Irishwoman's sail of the century

At the age of six, Eileen McArthur from Gort na Hullacky, three miles outside Keadue in Co Roscommon, had a dream

At the age of six, Eileen McArthur from Gort na Hullacky, three miles outside Keadue in Co Roscommon, had a dream. "I have a dream," she told her mother Maureen. "What is it a stor?" asked her mother, using the quaint old Irish endearment. " I want to be the world's fastest round-the-world solo female sailor," replied Eileen in her perky way. "Musha why wouldn't you?" said her mother kindly, continuing with the morning chore of peeling a mountain of Kerr's Pinks for the dinner (to be served at lunchtime). It was that long ago in Ireland.

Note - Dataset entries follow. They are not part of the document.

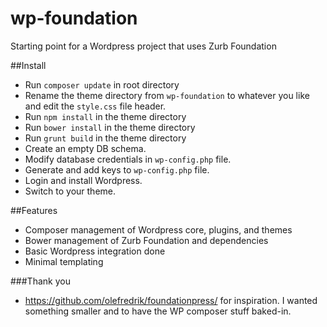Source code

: # wp-foundation
Starting point for a Wordpress project that uses Zurb Foundation

##Install
- Run `composer update` in root directory
- Rename the theme directory from `wp-foundation` to whatever you like and edit the `style.css` file header.
- Run `npm install` in the theme directory
- Run `bower install` in the theme directory
- Run `grunt build` in the theme directory
- Create an empty DB schema.
- Modify database credentials in `wp-config.php` file.
- Generate and add keys to `wp-config.php` file.
- Login and install Wordpress.
- Switch to your theme.

##Features
- Composer management of Wordpress core, plugins, and themes
- Bower management of Zurb Foundation and dependencies
- Basic Wordpress integration done
- Minimal templating

###Thank you
- https://github.com/olefredrik/foundationpress/ for inspiration.  I wanted something smaller and to have the WP composer stuff baked-in.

Nothing in her early years marked Eileen McArthur out for sailing fame. Not her background. Not her love of cabbage. Not her job as a butcher's assistant: only the fact that she had webbed feet, could say "Global Positioning System" when she was three and subscribed to four different yachting magazines. Eileen did not care about fame in Ireland. Her country at that time had no great maritime history. Everything about it was associated with failure and loss - the Vikings, the Battle of Kinsale, the Lusitania. What she wanted was to be the toast of France.

Already, in her mind, she could see headlines in Parisian papers. Un Triomphe pour la Petite Eileen! L'etoile des mers! La Petite Fee des Oceans! Her mother pointed out that she was neither a star nor a little fairy and had never seen an ocean: as for petite, she already weighed 10 stone. Eileen took no notice. Seven years old, stuck in landlocked Roscommon, she dreamed her dream.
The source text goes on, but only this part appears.